New Techniques for Producing Embryonic Stem Cells Without Destroying Embryos
It's groundbreaking science. Two different laboratories have published techniques for producing embryonic stem cells without destroying embryos in Nature science journal (not available online without subscription). One technique doesn't destroy embryos, but the other method does in a way.
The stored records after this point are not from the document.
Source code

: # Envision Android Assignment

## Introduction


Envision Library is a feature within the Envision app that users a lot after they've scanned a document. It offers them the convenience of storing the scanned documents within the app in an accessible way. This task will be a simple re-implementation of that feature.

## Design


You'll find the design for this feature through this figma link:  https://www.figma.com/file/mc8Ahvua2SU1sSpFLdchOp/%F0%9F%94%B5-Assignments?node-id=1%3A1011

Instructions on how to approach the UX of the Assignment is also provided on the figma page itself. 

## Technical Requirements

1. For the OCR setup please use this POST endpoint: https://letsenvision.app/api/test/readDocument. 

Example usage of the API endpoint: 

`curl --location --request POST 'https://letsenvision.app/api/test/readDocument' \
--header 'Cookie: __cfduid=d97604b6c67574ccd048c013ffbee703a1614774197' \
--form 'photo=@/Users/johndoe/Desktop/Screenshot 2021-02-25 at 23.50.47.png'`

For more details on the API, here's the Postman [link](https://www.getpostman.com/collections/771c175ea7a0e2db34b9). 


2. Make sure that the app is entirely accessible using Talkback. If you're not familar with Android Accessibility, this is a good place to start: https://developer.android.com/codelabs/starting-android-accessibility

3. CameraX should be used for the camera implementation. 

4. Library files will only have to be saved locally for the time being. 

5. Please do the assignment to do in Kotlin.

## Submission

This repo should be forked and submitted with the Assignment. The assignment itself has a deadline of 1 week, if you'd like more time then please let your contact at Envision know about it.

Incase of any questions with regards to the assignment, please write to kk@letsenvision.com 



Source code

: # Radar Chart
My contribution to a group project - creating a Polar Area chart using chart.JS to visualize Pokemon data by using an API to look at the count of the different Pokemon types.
While there has been some commendable work done in researching the possible applications of human adult stem cells for therapeutic use, the reality is that embryonic stem cells have more utility. The reason is their totipotency - their ability to differentiate and develop into a huge variety of cell types. In contrast, adult stem cells are committed - they develop into the type of cell in the tissue they are part of. So adult muscle stem cells will rebuild muscle tissue, adult blood cells will replenish the blood and so on. Adult stem cells thus are more limited in their application than embryonic stem cells, and harder to harvest and grow in culture. But to date harvesting or producing embryonic stem cells has meant the destruction of embryos - an unethical technique.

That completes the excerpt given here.